Philippe François de Berghes (1646–1704) was a diplomat and military commander in the Spanish Netherlands and became the first bearer of the title of prince of Grimberghen.

== Family ==
He was born into the House of Glymes on 17 September 1646, the fifth child and eldest son of Eugène de Berghes, second count of Grimbergen, and Florence-Marguerite de Renesse, lady of Feluy and Écaussinnes. His grandfather René de Renesse, 1st Count of Warfusée is a descendant of Henry III of Nassau-Breda. He succeeded his father and became the third count of Grimbergen. He was the older brother of Georges-Louis de Berghes.

In 1674 he married Marie-Jacqueline de Lalaing, with whom he had three children. After his death he was succeeded by his son Alphonse Dominique François de Berghes, who became the 2nd Prince of Grimberghen and a Grandee of Spain.
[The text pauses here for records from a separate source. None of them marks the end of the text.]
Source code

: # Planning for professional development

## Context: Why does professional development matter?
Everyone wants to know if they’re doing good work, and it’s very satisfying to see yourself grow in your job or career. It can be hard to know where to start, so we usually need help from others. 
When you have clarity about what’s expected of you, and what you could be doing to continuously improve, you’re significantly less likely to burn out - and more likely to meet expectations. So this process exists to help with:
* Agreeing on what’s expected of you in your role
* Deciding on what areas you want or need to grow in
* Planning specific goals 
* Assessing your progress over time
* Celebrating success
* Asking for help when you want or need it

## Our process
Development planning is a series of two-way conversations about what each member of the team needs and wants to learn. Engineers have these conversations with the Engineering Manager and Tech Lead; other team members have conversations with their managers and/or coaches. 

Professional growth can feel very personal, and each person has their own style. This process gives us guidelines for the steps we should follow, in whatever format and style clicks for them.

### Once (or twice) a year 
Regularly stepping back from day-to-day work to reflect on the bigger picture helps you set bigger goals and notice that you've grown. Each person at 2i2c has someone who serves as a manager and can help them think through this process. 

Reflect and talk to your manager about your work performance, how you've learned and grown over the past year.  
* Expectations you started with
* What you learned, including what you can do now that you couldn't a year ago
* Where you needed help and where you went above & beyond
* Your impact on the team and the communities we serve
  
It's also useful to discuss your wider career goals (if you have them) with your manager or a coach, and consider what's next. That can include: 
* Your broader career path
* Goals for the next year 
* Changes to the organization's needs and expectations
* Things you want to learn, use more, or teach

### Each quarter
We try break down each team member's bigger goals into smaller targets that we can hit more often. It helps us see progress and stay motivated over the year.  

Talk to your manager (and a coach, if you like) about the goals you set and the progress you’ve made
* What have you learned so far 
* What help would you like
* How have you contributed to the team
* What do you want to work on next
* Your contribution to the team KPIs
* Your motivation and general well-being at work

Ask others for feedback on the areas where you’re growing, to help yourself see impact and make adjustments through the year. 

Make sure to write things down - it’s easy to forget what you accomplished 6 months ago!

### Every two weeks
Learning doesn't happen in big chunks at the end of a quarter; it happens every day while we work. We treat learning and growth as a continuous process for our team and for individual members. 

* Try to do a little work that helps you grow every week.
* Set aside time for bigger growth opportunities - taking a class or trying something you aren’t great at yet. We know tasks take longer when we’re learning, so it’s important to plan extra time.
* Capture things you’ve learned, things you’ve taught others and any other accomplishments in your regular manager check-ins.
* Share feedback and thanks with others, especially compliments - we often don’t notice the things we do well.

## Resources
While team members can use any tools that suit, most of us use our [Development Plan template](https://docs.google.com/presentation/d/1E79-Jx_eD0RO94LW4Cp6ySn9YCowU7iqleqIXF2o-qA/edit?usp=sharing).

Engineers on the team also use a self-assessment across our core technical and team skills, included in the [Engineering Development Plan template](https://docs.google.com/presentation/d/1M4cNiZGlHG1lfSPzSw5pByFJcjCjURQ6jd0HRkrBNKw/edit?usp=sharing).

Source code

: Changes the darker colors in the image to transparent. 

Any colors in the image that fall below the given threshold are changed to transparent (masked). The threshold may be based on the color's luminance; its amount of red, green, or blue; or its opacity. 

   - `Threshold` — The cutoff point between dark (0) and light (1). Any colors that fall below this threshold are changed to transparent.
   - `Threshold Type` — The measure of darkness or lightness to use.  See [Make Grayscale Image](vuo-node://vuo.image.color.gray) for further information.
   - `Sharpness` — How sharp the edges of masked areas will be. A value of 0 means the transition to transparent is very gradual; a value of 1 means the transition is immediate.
His main residences were the princely castle in Grimbergen inherited from his father, and the castle of Feluy inherited from his mother.

== Career ==
Berghes served in the Army of Flanders, initially as commander of a Walloon regiment in the service of King Charles II of Spain, rising to the rank of general in 1684 and being appointed councillor of war. On 23 May 1686 the king rewarded him for 20 years of service with the title of prince. On 17 March 1694 he was created Knight of the Golden Fleece, being invested by Maximilian II Emanuel, Elector of Bavaria.

In 1688 he was sent as envoy to James II of England to congratulate him on the birth of the Prince of Wales. In 1693 he carried out a similar mission to the court of the King of Denmark.

In 1690 he was appointed governor and captain general of the county of Hainaut, directing the defence of Mons during the siege of 1691. He was appointed governor of Brussels on 17 April 1695, and led the defence of the city during the Bombardment of Brussels later that year.

He died in Brussels on 12 September 1704.